Social media giant Meta has lowered the minimum age required to use WhatsApp in Europe to 13 from 16, sparking criticism from children’s rights advocates. The new age restriction came into force in the European Union on Thursday. The new minimum age of 13 was also announced for users in the United Kingdom in February. The messaging service — which Meta (META) acquired a decade ago — says on its website that the changes ensure “a consistent minimum age requirement for WhatsApp globally.”

However, the lower age limit has ignited criticism from children’s rights advocates in the UK who argue that it further exposes young people to a slew of well-documented online harms. In a statement Thursday, the UK-based campaign group Smartphone Free Childhood called on WhatsApp to reverse the new policy. “WhatsApp is putting shareholder profits first and children’s safety second,” said Daisy Greenwell, the group’s co-founder.

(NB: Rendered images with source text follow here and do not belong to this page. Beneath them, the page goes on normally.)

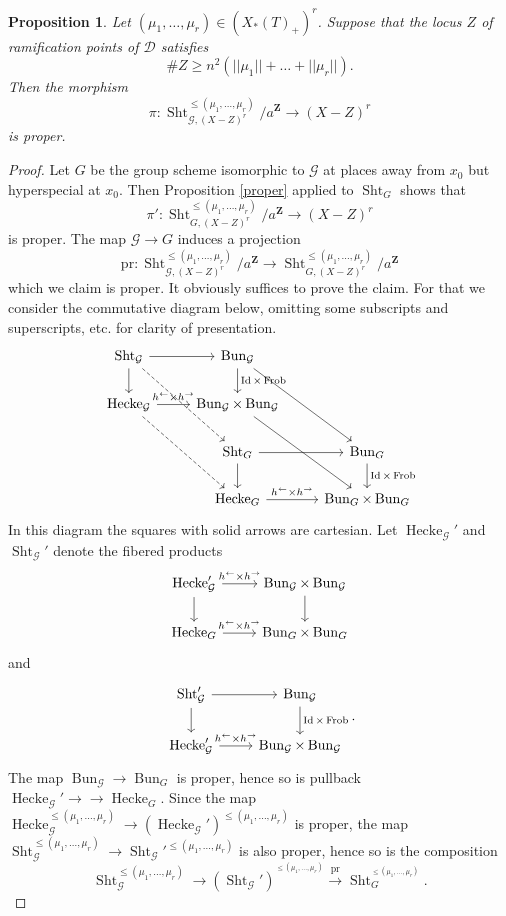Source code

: \documentclass[reqno]{amsart}
\numberwithin{equation}{section}
\newcommand{\Z}{\mathbf{Z}}
\newcommand{\Cal}[1]{\mathcal{#1}}
\newcommand{\co}{\colon}
\newcommand{\mrm}[1]{\mathrm{#1}}
\DeclareMathOperator{\Frob}{Frob}
\DeclareMathOperator{\Bun}{Bun}
\DeclareMathOperator{\Id}{Id}
\DeclareMathOperator{\Sht}{Sht}
\DeclareMathOperator{\Hecke}{Hecke}
\newtheorem{prop}[thm]{Proposition}
\theoremstyle{remark}
\numberwithin{equation}{section}
\begin{document}
\begin{prop}\label{prop: integral model proper}
Let $ (\mu_1, \ldots, \mu_r) \in (X_*(T)_+)^r$. Suppose that the locus $Z$ of ramification points of $\Cal{D}$ satisfies
\[
\# Z  \geq n^2 (||\mu_1|| + \ldots + || \mu_r||). 
\]
Then the morphism 
\[
\pi \co \Sht_{\Cal{G},(X-Z)^r}^{\leq  (\mu_1, \ldots, \mu_r) }/a^{\Z} \rightarrow (X-Z)^r
\]
is proper. 
\end{prop}

\begin{proof}
Let $G$ be the group scheme isomorphic to $\Cal{G}$ at places away from $x_0$ but hyperspecial at $x_0$. Then Proposition \ref{proper} applied to $\Sht_G$ shows that 
\[
\pi' \co \Sht_{G,(X-Z)^r}^{\leq  (\mu_1, \ldots, \mu_r) }/a^{\Z} \rightarrow (X-Z)^r
\]
is proper. The map $\Cal{G} \rightarrow G$ induces a projection
\[
\mrm{pr} \co  \Sht_{\Cal{G},(X-Z)^r}^{\leq  (\mu_1, \ldots, \mu_r) }/a^{\Z} \rightarrow  \Sht_{G,(X-Z)^r}^{\leq  (\mu_1, \ldots, \mu_r) }/a^{\Z}
\]
which we claim is proper. It obviously suffices to prove the claim. For that we consider the commutative diagram below, omitting some subscripts and superscripts, etc. for clarity of presentation. 
\[
\begin{tikzcd}
\Sht_{\Cal{G}} \ar[r]  \ar[ddr, dashed] \ar[d] & \Bun_{\Cal{G}}  \ar[d, "\Id \times \Frob"] \ar[ddr] \\
\Hecke_{\Cal{G}} \ar[r, "h^{\leftarrow} \times h^{\rightarrow}"] \ar[ddr, dashed] & \Bun_{\Cal{G}}  \times \Bun_{\Cal{G}} \ar[ddr] \\
&  \Sht_{G} \ar[r]   \ar[d] & \Bun_{G}  \ar[d, "\Id \times \Frob"] \\
&  \Hecke_{G} \ar[r, "h^{\leftarrow} \times h^{\rightarrow}"] & \Bun_{G}  \times \Bun_{G}
\end{tikzcd}
\]
In this diagram the squares with solid arrows are cartesian. Let $\Hecke_{\Cal{G}}'$ and $\Sht_{\Cal{G}}'$ denote the fibered products 
\[
\begin{tikzcd}
\Hecke_{\Cal{G}}' \ar[r, "h^{\leftarrow} \times h^{\rightarrow}"] \ar[d]& 
\Bun_{\Cal{G}}  \times \Bun_{\Cal{G}} \ar[d] \\
 \Hecke_{G} \ar[r, "h^{\leftarrow} \times h^{\rightarrow}"] & \Bun_{G}  \times \Bun_{G}
\end{tikzcd}
\]
and 
\[
\begin{tikzcd}
\Sht_{\Cal{G}}' \ar[r]   \ar[d] & \Bun_{\Cal{G}}  \ar[d, "\Id \times \Frob"] \\
\Hecke_{\Cal{G}}' \ar[r, "h^{\leftarrow} \times h^{\rightarrow}"] & \Bun_{\Cal{G}}  \times \Bun_{\Cal{G}}
\end{tikzcd}.
\]
The map $\Bun_{\Cal{G}} \rightarrow \Bun_G$ is proper, hence so is pullback $\Hecke_{\Cal{G}}'  \rightarrow \rightarrow \Hecke_G$. Since the map $\Hecke_{\Cal{G}}^{\leq  (\mu_1, \ldots, \mu_r) } \rightarrow (\Hecke_{\Cal{G}}')^{\leq  (\mu_1, \ldots, \mu_r) }$ is proper, the map $\Sht_{\Cal{G}}^{\leq  (\mu_1, \ldots, \mu_r) } \rightarrow \Sht_{\Cal{G}}'^{\leq  (\mu_1, \ldots, \mu_r) }$ is also proper, hence so is the composition 
\[
\Sht_{\Cal{G}}^{\leq  (\mu_1, \ldots, \mu_r) } \rightarrow (\Sht_{\Cal{G}}')^{^{\leq  (\mu_1, \ldots, \mu_r) }} \xrightarrow{\mrm{pr}} \Sht_G^{^{\leq  (\mu_1, \ldots, \mu_r) }}.
\] 
\end{proof}
\end{document}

Reducing the age limit is “completely tone-deaf,” she said, “and ignores the increasingly loud alarm bells being rung by scientists, doctors, teachers, child safety experts, parents and mental health experts alike” over the harms of social media use for children. Vicky Ford, a UK lawmaker from the ruling Conservative Party and member of a key government committee on education, called the decision to lower the minimum age without speaking to parents first “irresponsible,” PA Media reported.

A WhatsApp spokesperson told CNN Friday: “We give all users options to control who can add them to groups and, the first time you receive a message from an unknown number, we give you the option to block and report the account.” The European Commission, the EU’s executive body, has not responded to a request for comment.

Meta has been roundly criticized in the past for its push to lower age restrictions across platforms in the United States. Last year, the company said it was planning to reduce the minimum age for its virtual reality app from 13 to 10 years old, despite pressure from US lawmakers not to market such services to younger users.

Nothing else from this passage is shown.